PROVIDED INFORMATION:
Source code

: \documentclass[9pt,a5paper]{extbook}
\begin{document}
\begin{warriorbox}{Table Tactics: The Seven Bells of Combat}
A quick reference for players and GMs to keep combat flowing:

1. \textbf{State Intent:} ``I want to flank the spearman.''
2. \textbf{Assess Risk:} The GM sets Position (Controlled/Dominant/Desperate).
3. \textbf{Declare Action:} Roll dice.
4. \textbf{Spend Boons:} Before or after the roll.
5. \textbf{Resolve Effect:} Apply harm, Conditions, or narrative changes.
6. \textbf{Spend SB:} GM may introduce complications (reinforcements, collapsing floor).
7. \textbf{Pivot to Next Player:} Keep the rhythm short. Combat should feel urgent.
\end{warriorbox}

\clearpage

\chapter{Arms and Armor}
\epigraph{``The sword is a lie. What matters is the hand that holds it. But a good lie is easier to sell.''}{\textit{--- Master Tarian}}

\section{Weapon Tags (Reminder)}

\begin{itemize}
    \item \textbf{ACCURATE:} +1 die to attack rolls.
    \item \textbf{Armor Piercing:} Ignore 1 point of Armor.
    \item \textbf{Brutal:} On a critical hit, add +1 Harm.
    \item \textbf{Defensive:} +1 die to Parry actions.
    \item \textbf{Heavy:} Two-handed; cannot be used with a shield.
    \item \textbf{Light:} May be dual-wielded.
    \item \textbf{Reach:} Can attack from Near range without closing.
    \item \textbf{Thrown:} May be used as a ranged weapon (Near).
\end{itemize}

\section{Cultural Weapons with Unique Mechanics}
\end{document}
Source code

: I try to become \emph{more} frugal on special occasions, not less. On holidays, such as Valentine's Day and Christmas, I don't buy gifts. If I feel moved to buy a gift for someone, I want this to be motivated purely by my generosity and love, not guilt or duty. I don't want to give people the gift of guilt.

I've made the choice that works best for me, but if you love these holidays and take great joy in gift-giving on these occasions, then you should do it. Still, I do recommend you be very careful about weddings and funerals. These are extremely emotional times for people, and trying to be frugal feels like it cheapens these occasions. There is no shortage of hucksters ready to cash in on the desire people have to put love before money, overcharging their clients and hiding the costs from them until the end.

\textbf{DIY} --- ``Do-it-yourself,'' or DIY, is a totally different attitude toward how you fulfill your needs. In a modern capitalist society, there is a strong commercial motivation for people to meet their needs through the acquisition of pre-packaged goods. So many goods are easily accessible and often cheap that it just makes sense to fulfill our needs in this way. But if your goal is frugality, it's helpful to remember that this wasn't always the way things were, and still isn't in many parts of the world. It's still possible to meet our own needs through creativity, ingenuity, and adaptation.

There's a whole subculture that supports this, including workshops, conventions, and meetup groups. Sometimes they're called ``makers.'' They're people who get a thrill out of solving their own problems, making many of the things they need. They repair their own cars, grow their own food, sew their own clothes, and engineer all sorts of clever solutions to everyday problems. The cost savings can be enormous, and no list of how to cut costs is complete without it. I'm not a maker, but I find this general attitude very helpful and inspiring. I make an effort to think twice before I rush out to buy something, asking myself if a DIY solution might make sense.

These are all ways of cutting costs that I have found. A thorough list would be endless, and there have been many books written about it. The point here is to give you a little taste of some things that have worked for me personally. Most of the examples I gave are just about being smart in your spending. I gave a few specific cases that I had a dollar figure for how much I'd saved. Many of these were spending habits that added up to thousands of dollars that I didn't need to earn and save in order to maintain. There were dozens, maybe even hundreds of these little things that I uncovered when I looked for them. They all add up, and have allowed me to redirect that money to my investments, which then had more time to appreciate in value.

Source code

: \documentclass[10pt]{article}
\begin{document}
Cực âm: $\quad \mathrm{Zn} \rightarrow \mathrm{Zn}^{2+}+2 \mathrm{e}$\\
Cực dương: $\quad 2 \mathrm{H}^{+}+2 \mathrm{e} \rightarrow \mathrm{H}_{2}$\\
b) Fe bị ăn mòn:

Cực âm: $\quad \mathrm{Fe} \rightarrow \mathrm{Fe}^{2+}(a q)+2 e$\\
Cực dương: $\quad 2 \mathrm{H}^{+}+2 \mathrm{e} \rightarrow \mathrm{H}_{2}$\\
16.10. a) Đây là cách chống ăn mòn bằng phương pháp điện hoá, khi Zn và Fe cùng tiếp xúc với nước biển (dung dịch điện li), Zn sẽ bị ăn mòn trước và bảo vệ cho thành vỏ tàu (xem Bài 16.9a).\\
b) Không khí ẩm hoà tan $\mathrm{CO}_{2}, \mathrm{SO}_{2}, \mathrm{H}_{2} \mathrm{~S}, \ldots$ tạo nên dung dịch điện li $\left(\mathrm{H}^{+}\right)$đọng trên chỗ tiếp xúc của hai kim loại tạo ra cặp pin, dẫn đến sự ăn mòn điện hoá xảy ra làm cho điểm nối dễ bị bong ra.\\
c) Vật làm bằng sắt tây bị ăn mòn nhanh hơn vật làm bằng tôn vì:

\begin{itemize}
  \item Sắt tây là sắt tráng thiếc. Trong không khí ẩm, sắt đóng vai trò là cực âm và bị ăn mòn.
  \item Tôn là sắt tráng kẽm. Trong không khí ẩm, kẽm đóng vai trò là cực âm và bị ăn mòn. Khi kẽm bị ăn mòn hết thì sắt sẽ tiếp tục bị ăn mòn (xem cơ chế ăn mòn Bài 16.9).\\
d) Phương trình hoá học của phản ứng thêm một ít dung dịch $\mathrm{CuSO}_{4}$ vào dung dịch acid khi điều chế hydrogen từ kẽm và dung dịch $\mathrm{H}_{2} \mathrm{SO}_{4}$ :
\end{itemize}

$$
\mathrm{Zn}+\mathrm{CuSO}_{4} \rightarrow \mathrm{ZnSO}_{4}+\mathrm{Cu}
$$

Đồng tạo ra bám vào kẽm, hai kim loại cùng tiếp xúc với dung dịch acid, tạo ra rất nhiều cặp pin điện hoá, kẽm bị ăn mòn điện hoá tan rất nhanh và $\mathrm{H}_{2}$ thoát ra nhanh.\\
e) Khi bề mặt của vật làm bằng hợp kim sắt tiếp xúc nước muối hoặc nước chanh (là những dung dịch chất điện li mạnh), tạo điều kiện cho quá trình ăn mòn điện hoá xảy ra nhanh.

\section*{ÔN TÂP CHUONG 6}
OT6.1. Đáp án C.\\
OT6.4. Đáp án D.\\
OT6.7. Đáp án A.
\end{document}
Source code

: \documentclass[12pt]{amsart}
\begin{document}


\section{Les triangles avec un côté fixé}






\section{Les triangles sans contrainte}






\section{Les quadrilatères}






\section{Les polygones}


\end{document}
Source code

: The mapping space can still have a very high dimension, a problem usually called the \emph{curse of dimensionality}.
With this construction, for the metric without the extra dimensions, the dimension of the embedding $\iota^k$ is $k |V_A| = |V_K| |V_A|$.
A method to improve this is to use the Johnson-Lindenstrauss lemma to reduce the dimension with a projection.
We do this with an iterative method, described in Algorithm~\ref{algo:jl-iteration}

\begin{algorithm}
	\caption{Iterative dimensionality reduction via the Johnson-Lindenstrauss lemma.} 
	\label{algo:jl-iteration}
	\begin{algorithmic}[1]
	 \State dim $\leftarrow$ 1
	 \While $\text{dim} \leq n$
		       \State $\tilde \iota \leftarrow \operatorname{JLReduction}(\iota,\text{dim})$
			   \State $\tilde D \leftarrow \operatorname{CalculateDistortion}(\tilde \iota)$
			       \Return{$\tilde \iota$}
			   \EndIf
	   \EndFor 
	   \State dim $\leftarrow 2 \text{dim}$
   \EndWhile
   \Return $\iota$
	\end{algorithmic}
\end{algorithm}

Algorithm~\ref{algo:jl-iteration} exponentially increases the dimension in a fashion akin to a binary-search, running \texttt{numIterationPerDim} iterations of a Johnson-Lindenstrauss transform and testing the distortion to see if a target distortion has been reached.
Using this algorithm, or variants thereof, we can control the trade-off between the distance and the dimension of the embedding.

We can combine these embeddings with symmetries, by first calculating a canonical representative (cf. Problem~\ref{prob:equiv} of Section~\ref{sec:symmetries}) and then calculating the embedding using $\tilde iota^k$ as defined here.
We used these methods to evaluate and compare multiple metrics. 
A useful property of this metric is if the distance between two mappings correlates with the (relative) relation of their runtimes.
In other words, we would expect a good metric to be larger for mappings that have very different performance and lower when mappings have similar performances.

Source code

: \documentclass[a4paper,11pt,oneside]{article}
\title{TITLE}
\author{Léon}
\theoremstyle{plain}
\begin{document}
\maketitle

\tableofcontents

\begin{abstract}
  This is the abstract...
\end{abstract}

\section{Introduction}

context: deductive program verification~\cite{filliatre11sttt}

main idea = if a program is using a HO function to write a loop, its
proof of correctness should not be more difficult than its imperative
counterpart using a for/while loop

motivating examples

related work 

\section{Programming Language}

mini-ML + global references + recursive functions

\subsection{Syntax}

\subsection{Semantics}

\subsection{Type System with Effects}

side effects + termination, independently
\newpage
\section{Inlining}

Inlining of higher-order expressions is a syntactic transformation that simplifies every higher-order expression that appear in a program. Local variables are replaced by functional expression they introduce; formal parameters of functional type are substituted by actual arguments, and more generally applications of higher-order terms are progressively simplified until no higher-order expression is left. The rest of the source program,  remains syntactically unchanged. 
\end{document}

TASK PROMPT: Those lines from the one with "context: deductive program" through the last line of the material above are to be retyped exactly, with nothing else.

EXERCISE SOLUTION:
context: deductive program verification~\cite{filliatre11sttt}

main idea = if a program is using a HO function to write a loop, its
proof of correctness should not be more difficult than its imperative
counterpart using a for/while loop

motivating examples

related work 

\section{Programming Language}

mini-ML + global references + recursive functions

\subsection{Syntax}

\subsection{Semantics}

\subsection{Type System with Effects}

side effects + termination, independently
\newpage
\section{Inlining}

Inlining of higher-order expressions is a syntactic transformation that simplifies every higher-order expression that appear in a program. Local variables are replaced by functional expression they introduce; formal parameters of functional type are substituted by actual arguments, and more generally applications of higher-order terms are progressively simplified until no higher-order expression is left. The rest of the source program,  remains syntactically unchanged. 
\end{document}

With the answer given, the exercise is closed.